На набережную Вольтера он прибыл в десять часов, но ожидаемая атака началась не сразу. Как обычно, Анна привезла на сервировочном столике что-то вроде ужина: португальскую колбасу, ветчину, рисовый салат и, чтобы отпраздновать возвращение Анри, бутылку мерсо. Перескакивая с одного на другое, они обменялись впечатлениями о поездке и последними парижскими сплетнями. По правде говоря, Анри не ощущал в себе бойцовского духа. Он был рад вновь очутиться в этом кабинете; потрепанные, но большей частью с посвящением книги, оставшиеся некупленными картины с подписью известных художников, экзотические безделушки — память о путешествиях, всю эту неуловимо привилегированную жизнь он любил на расстоянии, и в то же время именно здесь находился его настоящий домашний очаг; ему тут было тепло, в тесном кругу самых близких друзей.
— У вас чувствуешь себя по-настоящему хорошо, — сказал он Анне.

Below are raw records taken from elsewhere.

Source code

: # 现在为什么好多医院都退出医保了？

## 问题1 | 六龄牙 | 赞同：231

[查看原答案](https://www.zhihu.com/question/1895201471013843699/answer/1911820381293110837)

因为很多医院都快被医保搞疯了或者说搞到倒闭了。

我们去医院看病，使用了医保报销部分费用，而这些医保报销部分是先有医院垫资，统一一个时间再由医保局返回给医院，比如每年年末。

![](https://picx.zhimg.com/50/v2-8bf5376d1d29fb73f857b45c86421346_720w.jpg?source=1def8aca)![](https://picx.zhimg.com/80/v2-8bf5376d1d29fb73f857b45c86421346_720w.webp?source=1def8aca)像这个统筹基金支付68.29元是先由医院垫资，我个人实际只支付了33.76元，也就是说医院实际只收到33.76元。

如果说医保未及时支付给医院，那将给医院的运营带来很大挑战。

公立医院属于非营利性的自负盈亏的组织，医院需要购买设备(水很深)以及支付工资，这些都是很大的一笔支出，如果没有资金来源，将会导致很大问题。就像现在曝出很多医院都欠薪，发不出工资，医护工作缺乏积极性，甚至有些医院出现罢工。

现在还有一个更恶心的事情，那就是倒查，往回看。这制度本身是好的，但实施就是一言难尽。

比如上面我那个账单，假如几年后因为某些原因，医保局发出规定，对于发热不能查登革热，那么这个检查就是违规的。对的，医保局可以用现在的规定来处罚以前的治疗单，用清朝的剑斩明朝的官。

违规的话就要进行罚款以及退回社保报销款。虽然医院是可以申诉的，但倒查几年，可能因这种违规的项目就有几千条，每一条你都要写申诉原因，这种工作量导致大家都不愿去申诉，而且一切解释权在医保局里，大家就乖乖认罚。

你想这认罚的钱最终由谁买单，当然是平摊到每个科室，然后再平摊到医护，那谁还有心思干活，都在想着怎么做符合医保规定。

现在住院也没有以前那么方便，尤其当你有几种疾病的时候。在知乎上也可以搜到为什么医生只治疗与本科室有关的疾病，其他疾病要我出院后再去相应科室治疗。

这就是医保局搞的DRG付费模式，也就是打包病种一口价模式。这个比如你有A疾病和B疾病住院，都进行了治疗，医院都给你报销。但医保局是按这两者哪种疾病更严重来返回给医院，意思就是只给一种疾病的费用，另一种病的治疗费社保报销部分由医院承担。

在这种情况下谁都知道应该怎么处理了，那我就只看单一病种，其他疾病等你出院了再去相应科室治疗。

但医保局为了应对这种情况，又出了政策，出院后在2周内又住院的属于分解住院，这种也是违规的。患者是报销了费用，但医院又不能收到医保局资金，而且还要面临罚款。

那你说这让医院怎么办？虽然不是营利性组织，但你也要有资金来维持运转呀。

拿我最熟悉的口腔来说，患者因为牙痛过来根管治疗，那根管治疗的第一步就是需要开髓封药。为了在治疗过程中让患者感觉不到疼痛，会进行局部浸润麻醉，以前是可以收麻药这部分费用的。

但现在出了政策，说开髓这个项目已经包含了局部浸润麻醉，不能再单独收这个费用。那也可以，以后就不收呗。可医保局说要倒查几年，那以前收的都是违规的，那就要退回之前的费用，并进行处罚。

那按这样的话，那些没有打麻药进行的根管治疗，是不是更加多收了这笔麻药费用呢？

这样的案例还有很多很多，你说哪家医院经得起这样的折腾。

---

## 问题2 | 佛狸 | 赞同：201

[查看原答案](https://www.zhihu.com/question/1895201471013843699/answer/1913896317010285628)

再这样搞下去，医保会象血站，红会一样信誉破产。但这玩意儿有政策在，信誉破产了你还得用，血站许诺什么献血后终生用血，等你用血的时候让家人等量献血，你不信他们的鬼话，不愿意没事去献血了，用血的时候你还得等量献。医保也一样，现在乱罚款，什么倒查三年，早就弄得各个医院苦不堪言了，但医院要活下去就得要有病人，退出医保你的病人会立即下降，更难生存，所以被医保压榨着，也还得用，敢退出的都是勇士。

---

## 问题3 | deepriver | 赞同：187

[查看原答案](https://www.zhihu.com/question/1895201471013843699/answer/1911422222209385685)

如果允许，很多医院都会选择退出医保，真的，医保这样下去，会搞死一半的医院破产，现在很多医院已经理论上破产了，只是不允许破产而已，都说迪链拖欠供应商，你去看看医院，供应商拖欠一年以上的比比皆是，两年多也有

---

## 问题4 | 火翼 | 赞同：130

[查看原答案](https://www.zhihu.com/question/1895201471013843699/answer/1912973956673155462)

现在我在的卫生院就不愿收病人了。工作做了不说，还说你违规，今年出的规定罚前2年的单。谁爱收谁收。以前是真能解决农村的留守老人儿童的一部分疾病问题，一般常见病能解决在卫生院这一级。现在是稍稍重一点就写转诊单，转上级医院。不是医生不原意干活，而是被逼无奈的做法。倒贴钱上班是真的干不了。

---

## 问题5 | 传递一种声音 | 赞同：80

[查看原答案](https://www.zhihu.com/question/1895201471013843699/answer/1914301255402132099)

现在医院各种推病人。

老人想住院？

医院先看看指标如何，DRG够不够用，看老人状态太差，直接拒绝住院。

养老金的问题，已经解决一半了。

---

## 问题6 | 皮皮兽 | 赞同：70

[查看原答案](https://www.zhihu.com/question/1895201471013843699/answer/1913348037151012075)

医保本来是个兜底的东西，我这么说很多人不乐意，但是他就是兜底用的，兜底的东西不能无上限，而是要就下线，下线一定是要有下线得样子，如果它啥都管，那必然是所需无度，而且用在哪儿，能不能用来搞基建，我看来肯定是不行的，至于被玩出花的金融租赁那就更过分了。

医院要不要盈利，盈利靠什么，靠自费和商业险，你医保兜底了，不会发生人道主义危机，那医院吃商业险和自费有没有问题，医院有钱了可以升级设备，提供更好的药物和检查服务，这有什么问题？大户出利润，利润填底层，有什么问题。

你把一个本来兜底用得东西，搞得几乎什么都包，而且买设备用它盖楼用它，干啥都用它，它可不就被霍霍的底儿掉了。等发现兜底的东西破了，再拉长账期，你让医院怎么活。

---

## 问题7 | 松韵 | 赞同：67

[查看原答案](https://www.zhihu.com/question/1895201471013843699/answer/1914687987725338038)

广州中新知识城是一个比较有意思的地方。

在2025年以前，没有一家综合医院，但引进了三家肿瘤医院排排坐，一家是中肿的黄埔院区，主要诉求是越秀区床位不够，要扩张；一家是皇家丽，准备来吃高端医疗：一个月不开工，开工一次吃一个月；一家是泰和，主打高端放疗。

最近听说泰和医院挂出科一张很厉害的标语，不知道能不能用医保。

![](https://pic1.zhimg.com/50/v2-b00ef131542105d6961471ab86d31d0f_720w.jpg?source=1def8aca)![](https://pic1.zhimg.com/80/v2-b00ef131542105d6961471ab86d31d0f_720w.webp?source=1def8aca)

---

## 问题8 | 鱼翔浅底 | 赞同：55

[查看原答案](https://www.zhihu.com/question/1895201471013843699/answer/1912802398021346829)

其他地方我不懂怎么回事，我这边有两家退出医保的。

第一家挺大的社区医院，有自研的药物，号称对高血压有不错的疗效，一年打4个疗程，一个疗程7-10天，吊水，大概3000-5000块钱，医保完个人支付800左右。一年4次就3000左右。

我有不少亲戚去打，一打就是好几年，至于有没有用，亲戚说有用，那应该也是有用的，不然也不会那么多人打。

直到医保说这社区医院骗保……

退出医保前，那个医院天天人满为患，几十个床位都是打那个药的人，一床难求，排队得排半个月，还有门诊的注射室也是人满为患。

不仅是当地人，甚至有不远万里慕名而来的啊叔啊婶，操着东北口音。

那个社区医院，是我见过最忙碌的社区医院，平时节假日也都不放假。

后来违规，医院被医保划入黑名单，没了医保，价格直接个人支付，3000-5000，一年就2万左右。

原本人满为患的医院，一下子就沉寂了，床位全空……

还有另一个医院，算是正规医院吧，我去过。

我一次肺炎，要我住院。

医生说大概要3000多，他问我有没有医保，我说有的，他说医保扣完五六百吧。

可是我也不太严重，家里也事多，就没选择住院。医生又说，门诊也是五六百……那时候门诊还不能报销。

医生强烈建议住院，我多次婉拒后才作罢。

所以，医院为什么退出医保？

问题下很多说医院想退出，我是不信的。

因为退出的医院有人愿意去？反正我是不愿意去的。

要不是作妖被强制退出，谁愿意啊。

— Правда? Вот и я, стоит мне выйти, чувствую себя потерянной, — радостно откликнулась она.
— Надо сказать, Скрясин выбрал ужасное место, — заметил Дюбрей.
— Да, ну и притон! Но в общем вечер прошел хорошо, — сказал Анри и улыбнулся: — За исключением конца.
— Конца? Нет, «Очи черные» — вот что было для меня самым тяжелым, — с невинным видом ответил Дюбрей.
Анри заколебался; возможно, Дюбрей решил не возобновлять так скоро своих попыток; оставалось воспользоваться его деликатностью, было бы жаль испортить такой момент; однако Анри не терпелось подтвердить свою тайную победу.